À l’initiative de Pierrot Lazard, membre du conseil des aînés d’Yvoir, une académie du langage est née, mais un peu spéciale, elle défend le wallon, afin que celui-ci ne se perde pas.

Nom prestigiex que celui de la Macadémîye Walone do Grand Ûwâr qui visite le Moyen Âge et est à l’initiative d’un spectacle présenté, chaque année, uniquement en wallon et qui fait salle pleine. Une fois par mois, le langage wallon renaît de son glorieux passé. Lors des tauveléyes, la grammaire et la conjugaison trouvent leur petit quart d’heure. C’est le côté un peu indigeste de l’animation. Mais, la large part du temps, en quelque deux heures, le groupe redécouvre alors le parler de nos anciens à travers les contes et les récits, la poésie, les «fauves » et les pasquéyes, sans oublier les sov’nances.
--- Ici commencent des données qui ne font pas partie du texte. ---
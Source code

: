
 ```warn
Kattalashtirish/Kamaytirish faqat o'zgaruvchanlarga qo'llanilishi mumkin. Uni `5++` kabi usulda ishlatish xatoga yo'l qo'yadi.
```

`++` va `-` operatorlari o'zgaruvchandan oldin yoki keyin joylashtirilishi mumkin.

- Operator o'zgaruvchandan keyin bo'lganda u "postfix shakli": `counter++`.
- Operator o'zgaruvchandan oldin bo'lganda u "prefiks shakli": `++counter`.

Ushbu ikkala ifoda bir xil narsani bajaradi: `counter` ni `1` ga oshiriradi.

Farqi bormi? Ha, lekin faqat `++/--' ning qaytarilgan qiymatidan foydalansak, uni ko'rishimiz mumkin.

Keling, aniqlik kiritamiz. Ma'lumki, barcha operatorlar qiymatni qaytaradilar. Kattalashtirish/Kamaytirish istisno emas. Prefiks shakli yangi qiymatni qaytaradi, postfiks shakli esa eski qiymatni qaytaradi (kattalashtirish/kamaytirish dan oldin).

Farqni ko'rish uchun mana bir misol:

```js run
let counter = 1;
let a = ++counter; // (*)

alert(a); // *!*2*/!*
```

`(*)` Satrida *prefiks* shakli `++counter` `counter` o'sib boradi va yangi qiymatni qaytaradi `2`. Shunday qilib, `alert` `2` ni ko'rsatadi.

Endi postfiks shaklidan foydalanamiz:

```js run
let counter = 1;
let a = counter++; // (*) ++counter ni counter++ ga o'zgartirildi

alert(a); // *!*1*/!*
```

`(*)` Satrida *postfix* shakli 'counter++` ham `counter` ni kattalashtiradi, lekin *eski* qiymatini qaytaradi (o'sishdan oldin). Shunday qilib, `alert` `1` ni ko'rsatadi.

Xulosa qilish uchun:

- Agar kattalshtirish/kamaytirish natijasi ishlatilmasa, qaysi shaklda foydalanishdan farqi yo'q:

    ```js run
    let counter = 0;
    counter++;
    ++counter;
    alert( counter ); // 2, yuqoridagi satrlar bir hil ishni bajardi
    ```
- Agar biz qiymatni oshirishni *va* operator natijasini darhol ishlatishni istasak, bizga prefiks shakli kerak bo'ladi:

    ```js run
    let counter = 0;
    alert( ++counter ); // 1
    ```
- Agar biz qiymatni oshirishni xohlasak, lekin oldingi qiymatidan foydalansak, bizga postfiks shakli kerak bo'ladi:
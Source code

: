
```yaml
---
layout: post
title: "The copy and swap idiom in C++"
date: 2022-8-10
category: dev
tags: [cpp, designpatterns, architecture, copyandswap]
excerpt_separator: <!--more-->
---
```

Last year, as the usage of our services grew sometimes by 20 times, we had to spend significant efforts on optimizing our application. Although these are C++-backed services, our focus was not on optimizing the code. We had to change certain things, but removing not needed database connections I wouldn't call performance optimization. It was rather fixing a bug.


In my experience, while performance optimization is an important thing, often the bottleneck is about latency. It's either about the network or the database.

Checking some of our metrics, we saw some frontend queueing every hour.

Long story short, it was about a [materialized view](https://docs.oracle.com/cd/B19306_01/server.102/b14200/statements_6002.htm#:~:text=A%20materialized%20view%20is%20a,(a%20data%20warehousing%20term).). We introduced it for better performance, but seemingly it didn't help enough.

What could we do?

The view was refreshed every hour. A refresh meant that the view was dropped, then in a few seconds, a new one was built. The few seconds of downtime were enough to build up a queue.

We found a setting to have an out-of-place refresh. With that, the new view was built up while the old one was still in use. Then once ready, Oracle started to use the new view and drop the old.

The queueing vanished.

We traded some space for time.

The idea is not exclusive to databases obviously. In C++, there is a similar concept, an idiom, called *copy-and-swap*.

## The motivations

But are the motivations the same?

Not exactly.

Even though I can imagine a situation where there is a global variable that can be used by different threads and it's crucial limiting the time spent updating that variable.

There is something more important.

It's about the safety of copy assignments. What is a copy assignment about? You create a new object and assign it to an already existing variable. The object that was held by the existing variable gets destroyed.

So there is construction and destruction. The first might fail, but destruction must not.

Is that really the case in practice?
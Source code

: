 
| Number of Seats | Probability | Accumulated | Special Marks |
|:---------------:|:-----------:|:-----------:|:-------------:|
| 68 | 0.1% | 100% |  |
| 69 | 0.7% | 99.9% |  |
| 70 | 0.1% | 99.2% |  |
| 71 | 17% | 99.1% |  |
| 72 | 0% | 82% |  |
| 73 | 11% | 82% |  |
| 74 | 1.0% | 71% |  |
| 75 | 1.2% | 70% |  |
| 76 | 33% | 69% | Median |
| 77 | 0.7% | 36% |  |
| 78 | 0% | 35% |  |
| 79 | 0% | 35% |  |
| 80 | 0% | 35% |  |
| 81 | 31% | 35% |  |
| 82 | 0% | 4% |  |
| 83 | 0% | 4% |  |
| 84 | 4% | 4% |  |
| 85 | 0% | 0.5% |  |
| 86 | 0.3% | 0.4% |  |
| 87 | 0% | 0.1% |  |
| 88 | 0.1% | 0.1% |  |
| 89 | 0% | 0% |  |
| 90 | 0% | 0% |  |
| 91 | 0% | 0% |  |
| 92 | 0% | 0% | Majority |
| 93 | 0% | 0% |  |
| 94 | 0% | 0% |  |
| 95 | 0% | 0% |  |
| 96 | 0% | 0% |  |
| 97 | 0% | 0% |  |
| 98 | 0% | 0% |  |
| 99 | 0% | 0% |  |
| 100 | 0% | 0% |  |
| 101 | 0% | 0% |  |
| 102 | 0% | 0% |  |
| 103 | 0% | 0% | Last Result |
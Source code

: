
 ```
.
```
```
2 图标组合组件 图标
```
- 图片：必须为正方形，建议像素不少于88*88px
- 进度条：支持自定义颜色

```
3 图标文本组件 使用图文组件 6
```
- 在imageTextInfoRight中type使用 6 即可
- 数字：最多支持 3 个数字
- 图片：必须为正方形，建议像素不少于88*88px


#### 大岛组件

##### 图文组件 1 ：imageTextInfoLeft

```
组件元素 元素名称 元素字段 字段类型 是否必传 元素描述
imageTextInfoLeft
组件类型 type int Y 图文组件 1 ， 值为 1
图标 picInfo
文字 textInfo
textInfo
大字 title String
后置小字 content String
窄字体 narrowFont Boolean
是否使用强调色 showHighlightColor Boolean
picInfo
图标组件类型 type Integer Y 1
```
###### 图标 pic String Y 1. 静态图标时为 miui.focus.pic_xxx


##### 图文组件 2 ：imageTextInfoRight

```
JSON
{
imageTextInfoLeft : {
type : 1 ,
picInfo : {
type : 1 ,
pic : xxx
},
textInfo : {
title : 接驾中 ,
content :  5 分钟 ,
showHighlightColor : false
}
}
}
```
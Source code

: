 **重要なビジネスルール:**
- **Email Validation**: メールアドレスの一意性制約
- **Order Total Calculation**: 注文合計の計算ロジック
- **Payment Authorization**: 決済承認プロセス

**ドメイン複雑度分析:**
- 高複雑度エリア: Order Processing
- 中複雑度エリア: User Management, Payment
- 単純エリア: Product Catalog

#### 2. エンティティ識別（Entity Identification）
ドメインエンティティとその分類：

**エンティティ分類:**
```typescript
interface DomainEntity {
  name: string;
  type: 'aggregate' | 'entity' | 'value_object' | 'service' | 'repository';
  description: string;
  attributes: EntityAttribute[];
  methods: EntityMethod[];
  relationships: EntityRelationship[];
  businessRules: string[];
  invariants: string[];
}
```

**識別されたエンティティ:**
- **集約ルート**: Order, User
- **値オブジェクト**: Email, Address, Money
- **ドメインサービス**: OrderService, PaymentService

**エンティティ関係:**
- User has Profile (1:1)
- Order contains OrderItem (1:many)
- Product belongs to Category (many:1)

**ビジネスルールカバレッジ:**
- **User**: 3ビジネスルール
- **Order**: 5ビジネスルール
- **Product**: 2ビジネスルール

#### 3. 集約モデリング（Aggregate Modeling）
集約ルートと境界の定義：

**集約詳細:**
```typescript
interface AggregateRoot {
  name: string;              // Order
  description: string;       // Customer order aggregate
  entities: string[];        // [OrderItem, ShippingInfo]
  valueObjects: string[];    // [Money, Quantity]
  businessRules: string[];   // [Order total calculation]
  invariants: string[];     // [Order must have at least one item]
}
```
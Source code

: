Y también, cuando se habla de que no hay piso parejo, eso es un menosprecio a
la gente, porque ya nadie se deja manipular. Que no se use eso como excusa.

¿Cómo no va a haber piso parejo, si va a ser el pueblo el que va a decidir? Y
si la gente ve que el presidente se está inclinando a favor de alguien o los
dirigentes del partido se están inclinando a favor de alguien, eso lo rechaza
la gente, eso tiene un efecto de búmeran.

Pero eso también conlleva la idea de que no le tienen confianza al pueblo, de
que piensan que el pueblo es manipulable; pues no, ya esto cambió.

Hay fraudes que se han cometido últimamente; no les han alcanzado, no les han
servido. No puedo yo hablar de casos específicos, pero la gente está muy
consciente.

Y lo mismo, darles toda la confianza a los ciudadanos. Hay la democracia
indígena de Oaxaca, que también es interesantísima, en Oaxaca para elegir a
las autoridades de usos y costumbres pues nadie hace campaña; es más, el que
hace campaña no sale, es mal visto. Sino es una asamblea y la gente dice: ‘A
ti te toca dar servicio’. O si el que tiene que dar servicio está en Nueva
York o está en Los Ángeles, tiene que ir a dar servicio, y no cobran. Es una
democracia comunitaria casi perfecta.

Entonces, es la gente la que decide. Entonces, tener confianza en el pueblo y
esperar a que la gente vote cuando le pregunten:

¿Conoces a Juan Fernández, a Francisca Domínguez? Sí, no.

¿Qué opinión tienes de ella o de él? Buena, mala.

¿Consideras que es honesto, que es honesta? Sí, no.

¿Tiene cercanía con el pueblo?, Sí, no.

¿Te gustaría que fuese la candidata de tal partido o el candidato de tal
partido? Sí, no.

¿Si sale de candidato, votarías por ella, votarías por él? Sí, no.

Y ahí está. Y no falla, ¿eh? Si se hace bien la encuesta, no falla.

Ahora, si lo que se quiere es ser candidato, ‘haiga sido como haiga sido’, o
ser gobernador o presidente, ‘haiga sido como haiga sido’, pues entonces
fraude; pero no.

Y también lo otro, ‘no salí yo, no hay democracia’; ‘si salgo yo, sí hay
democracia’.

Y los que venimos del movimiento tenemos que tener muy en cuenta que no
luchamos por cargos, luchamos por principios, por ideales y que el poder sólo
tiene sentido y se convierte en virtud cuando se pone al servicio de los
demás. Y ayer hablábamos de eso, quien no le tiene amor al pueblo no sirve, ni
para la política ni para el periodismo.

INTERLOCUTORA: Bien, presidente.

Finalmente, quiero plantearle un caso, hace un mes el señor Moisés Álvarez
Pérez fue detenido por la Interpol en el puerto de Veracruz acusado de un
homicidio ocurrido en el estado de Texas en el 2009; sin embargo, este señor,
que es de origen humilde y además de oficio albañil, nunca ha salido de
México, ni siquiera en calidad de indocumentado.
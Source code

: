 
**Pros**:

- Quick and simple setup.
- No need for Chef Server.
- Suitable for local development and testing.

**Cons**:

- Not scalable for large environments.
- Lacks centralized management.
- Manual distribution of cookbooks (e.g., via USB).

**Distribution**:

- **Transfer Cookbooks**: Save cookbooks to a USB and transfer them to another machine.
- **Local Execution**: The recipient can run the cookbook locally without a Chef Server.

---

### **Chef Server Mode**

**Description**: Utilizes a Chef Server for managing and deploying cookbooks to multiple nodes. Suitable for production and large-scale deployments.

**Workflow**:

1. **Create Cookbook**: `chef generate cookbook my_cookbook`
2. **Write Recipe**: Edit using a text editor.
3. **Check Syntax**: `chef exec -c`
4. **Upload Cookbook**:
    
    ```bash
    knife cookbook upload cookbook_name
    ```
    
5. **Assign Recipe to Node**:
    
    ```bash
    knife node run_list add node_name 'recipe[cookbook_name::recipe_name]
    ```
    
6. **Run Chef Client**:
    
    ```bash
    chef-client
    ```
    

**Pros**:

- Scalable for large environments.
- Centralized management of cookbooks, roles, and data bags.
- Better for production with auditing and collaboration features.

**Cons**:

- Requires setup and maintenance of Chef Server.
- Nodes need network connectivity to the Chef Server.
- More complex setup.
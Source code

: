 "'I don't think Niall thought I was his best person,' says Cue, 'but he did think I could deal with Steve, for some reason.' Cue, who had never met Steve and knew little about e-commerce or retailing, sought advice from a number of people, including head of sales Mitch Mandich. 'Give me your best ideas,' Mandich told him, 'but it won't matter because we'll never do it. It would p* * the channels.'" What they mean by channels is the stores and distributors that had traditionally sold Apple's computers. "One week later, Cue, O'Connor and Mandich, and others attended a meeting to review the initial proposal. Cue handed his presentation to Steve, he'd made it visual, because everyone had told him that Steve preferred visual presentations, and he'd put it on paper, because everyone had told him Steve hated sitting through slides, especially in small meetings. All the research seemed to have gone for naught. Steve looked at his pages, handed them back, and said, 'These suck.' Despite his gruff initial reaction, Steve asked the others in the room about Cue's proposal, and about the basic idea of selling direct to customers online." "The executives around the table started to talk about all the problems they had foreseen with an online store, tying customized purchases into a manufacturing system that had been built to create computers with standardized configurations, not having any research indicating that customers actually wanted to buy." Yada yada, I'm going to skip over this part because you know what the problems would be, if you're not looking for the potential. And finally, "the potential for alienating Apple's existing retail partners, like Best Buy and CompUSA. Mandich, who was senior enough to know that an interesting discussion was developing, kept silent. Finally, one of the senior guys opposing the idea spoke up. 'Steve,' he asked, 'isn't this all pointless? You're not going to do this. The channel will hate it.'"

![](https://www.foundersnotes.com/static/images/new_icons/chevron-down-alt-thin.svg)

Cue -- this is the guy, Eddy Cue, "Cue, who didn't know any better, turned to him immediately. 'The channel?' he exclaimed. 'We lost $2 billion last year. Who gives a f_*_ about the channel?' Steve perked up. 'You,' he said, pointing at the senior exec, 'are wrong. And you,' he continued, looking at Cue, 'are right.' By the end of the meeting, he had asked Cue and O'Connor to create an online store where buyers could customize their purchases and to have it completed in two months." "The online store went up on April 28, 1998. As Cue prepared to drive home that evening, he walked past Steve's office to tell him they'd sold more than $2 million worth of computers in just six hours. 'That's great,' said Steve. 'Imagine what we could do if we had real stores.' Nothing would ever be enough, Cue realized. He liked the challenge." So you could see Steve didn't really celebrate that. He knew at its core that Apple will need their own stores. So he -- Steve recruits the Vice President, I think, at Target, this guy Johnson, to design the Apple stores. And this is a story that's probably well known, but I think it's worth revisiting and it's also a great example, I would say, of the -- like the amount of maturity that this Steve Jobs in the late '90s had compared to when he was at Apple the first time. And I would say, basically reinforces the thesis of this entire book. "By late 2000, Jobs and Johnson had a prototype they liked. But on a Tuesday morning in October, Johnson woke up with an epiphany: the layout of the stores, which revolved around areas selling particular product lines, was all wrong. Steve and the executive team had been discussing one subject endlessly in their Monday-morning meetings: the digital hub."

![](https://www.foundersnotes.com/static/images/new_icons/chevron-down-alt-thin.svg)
C’est un véritable creuset qui dépeint une époque tout compte fait, pas si lointaine que ça. La classe s’en réjouit et chacun y trouve mille souvenirs vécus dans sa jeunesse. La nostalgie d’un temps définitivement révolu transpire dans les anecdotes riches de savoureux mots wallons avec ses inévitables ratoûrnûres. Le sérieux s’invite également. C’est ainsi que la Macadémîye a découvert le Retable de Belvaux, une œuvre du Maître de Waha, datant des années 1530-1540 et qui se trouve au musée TREM. a, à Namur. Une projection de l’œuvre sur écran avec une étude des multiples détails a été proposée aux Macadémicyins. À l’appui de la projection, un texte en wallon, imaginé et écrit par Joseph Dewez, président dès Rèlîs Namurwès et maître de conférences a réjoui les écoliers de l’académie. Anne-Marie François, Liliane Hubert et Pierre Lazard ont ainsi assuré la savoureuse et vivante lecture d’un texte bien tourné, primesautier et mystique à la fois. Plusieurs membres du groupe participent au spectacle annuel. Le tout avec la volonté de sauvegarder le langage wallon.